Wednesday, February 23, 2011

Feb 23rd - Thinking Hard

Today I mentioned to a co-worker from another department that I was seriously considering leaving our company.  She immediately started to talk me out of it, saying that I have so much experience, I am a wealth of knowledge and she calls me even when she knows that she should be calling someone else, because she knows I'll know the answer. Then she asked me why I didn't apply for the supervisor position when it became available last summer.  When I explained that the supervisor position required me to be licensed as a Compliance Officer, she immediately said to me, ok then, get yourself licensed, because you are too valuable to leave us.  I laughed and said that I was working on it, but recently I began to doubt whether this was the right direction that I should be taking.  She peshawed the idea, said you're almost there, just finish it! and then we discussed how my plan 18 months ago was to become a corporate branch manager.  Having spent years getting to know myself fairly well (haha), I realized a while back that my personality and experience in the finance industry would mean that I would likely be well-suited to a branch manager position. But can I make it through all the courses, and manage to continue to work in my current position, without losing my mind???  Or worse, my temper?

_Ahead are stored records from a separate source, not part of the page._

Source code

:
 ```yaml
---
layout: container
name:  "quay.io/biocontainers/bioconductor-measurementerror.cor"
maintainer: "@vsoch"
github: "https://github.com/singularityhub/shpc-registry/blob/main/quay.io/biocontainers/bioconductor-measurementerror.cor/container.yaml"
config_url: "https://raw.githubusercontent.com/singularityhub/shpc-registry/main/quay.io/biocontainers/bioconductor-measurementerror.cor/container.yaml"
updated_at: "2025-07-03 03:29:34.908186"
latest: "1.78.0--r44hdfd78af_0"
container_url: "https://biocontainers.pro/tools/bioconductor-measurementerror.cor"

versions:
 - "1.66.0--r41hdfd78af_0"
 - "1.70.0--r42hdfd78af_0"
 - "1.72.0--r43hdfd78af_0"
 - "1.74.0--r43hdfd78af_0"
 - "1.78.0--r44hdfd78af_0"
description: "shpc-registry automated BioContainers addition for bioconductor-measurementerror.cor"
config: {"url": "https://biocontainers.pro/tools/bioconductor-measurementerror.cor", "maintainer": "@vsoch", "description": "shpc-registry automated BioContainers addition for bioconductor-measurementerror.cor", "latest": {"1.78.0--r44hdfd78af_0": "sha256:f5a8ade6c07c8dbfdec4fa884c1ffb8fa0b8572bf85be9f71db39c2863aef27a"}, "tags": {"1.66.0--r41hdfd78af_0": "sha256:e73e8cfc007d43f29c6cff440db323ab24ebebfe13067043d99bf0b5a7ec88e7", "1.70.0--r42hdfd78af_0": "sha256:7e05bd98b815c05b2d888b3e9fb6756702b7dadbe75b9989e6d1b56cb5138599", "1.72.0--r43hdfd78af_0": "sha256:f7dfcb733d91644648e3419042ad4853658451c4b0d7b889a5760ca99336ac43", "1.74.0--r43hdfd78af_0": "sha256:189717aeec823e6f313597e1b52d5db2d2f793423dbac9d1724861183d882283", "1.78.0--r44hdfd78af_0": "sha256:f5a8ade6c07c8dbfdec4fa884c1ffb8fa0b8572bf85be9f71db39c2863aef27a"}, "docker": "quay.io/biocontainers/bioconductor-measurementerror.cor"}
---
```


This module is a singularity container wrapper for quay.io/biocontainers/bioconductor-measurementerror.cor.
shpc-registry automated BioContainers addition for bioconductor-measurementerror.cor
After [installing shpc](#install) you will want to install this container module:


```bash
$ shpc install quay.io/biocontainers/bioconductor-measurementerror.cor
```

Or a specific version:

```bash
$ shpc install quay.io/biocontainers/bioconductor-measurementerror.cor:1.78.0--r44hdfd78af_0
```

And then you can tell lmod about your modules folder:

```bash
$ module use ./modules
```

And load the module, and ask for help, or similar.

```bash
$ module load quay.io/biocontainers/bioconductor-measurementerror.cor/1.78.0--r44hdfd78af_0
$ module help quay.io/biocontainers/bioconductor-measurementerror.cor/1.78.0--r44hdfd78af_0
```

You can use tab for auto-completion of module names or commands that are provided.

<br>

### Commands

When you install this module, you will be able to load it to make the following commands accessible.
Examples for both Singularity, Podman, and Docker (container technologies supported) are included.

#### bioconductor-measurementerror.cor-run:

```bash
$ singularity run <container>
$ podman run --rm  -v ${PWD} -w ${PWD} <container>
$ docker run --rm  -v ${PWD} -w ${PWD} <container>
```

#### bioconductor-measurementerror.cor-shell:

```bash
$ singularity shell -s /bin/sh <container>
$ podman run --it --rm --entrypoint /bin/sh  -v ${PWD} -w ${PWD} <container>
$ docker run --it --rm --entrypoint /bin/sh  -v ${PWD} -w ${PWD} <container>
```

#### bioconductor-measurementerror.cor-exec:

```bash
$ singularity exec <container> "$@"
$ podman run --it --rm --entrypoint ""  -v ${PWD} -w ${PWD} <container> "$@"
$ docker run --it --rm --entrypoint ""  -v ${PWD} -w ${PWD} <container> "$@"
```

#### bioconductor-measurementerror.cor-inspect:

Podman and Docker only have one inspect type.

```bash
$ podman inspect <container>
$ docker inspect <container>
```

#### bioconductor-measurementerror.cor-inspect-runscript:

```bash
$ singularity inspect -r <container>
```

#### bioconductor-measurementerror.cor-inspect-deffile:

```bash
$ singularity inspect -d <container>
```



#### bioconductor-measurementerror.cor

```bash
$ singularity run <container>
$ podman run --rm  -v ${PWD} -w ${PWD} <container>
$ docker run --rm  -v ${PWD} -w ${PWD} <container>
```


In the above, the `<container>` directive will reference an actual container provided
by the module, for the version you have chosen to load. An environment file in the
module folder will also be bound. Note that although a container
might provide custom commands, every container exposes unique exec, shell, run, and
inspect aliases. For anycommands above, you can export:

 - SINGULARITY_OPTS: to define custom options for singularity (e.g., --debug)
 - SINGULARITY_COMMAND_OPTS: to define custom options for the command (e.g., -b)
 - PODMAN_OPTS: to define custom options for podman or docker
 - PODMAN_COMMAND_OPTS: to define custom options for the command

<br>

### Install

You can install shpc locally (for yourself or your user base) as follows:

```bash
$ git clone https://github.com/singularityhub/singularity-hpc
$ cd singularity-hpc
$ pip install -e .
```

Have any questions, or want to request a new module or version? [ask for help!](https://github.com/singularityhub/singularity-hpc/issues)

LOL

Sunday, February 20, 2011

Starting out

Well, I've jumped in head first, I've started a blog.  My sister gave me the inspiration, she started a blog a couple of months ago, and I thought it was a great way for me to start writing again (which I haven't done in ages), but an even better way to procrastinate studying for my securities course, lol.

It's the long weekend and the boys are at their dad's.  I had some friends over on Saturday, but it's been quiet today.  Too quiet, and I've been doing some thinking, despite my attempts to keep myself busy watching movies.  These past few weeks have been stressful at work, and it's got me wondering if I'm going down the right path in my career.  I changed positions within my company about 18 months ago, and at the time, I was certain that the move was right for me.  But with recent changes to the ownership of my firm, everyone seems to be even more stressed than usual, including me, and my frustration with "the system" is reaching an intolerable level.  My boss advised me to let it go, said I shouldn't let myself get stressed about it, and that I could be right or I could be happy, but not both.  I laughed when she said it, but then it made me wonder, is she right?  And is she talking just about work?  Or life in general?  Knowing myself fairly well, I realized that if my boss is correct, that I could be right or I could be happy, I am in serious trouble.  Because I have this insatiable need to be right, being right makes me happy.  So if I can't be both right and happy, where does that leave me?  That's what got me thinking that it is time for me to leave my company, to find another job elsewhere where things are more stable, and where my urge to be right leads me to do a fantastic job, which is in turn appreciated and applauded.  Starting at a new company after 7 years at my current firm will be hard, making major changes in life is always stressful, but in my case, I think staying would be even more stressful in the end.  Time to update my resume, I guess.  Wish me luck.